Integrated Branding/Customization Concept for Partners and Customers

With OX Mail it is also possible for customers and partners to add branding elements to the app. During the installation of the app a user is presented with a list of preconfigured providers. When a provider is selected the app is automatically setup and branded for that provider.

For both design reasons, as well as app store restrictions, branding in this context means:

  • The app design is “Super Flat”. This means there are not many elements that can be, or need to be, styled in order to match a particular brand.
  • The app does not contain or use any logos of any sort.
  • At install time the app uses a startup wizard in combination with a hosted configuration service. The wizard gives the end user the option to select a provider from a list. When this is done the app will retrieve the branding information from the configuration service and changes its theme accordingly.

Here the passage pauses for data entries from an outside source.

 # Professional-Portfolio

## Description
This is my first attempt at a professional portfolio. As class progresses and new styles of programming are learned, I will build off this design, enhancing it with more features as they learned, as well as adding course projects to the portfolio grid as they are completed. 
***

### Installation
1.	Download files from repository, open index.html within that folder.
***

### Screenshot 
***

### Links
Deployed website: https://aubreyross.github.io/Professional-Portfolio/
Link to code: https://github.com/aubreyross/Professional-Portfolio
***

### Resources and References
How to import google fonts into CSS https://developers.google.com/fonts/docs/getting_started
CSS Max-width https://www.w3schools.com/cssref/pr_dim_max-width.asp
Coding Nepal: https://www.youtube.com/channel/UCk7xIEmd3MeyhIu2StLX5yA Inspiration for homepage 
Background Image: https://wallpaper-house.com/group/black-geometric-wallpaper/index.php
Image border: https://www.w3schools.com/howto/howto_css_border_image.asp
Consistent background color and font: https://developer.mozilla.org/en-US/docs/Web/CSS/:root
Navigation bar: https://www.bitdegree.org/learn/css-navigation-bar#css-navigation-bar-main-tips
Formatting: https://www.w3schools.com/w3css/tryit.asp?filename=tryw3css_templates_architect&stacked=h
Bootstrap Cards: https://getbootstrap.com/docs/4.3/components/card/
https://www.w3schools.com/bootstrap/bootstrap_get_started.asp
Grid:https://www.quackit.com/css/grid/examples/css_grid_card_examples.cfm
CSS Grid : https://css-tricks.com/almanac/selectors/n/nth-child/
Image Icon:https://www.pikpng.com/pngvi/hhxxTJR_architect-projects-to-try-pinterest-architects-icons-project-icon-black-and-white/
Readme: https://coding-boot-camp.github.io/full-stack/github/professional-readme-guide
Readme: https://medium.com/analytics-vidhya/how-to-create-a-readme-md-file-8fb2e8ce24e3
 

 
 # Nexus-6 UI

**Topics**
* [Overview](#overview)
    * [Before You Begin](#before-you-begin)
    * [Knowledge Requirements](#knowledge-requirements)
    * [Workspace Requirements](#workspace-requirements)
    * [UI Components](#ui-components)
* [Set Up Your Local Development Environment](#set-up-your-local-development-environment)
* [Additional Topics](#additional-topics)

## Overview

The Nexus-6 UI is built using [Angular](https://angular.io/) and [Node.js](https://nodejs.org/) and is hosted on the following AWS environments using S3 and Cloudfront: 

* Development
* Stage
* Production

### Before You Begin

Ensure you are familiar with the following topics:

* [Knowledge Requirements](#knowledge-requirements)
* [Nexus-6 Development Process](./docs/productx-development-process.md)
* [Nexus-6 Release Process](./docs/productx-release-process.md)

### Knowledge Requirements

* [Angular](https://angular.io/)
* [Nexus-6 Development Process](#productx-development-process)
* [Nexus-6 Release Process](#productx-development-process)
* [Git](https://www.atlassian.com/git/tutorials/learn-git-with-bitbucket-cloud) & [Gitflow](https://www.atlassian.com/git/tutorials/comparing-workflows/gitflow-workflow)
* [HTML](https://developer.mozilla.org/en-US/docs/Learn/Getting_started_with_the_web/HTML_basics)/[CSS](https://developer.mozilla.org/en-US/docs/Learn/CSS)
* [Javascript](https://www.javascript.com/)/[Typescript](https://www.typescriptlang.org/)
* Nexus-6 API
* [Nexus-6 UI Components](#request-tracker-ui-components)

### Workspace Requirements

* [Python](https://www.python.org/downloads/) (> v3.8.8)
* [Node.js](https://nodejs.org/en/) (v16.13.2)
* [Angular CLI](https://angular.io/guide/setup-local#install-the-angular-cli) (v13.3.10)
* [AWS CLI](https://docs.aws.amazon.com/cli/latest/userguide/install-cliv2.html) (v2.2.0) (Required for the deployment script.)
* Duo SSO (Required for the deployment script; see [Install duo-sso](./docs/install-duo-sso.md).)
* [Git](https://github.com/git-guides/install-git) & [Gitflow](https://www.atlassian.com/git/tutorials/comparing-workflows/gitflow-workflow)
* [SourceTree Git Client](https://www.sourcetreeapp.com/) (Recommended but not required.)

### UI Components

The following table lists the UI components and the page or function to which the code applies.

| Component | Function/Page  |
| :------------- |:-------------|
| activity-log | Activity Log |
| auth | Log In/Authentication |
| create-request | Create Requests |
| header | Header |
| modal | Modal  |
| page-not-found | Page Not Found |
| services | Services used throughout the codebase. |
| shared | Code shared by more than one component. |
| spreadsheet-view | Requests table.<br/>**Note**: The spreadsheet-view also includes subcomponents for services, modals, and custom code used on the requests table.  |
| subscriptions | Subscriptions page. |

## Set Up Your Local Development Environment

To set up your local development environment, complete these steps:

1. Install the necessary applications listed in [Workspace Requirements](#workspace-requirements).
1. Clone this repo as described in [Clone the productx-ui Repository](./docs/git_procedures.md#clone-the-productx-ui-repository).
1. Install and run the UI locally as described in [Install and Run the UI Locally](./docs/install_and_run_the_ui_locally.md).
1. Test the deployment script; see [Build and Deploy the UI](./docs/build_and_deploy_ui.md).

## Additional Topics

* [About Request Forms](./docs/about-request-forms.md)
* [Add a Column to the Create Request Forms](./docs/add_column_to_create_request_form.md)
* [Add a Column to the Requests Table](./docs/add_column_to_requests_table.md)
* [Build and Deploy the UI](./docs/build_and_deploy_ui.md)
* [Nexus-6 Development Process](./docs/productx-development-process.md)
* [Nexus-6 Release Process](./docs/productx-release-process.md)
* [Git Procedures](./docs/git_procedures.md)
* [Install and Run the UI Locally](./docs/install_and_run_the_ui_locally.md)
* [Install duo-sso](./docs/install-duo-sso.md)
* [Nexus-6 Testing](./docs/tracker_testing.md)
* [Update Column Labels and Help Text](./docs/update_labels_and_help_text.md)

Branding / Customization Process

In order to participate you will need to provide specific information such as:

  • Confirmation that you are running OX App Suite 7.6.2 including the latest patch.
  • A full URL where your OX App Suite service can be reached by a web client.
  • Two test accounts on your OX App Suite service, where we can verify that the OX App Suite system works as expected.
  • A “logo” and “name” of your service. This information will be used in the app itself.
  • Optional: A preferred color (CI color) that Open-Xchange will use for the app if a user chooses their service from the provider list.

Steps

  1. Please download the Questionnaire from Open-Xchange Download Server
  2. Please fill out the Questionnaire and send it to your Open-Xchange account manager.
  3. Open-Xchange will check the data. If all information are available, Open-Xchange will add your personal brand to the live OX Mail app. Please Note: The exact date when your brand becomes available depends on the approval process and could take 5 to 10 days. Open-Xchange won't communicate an exact date. Please check by your self.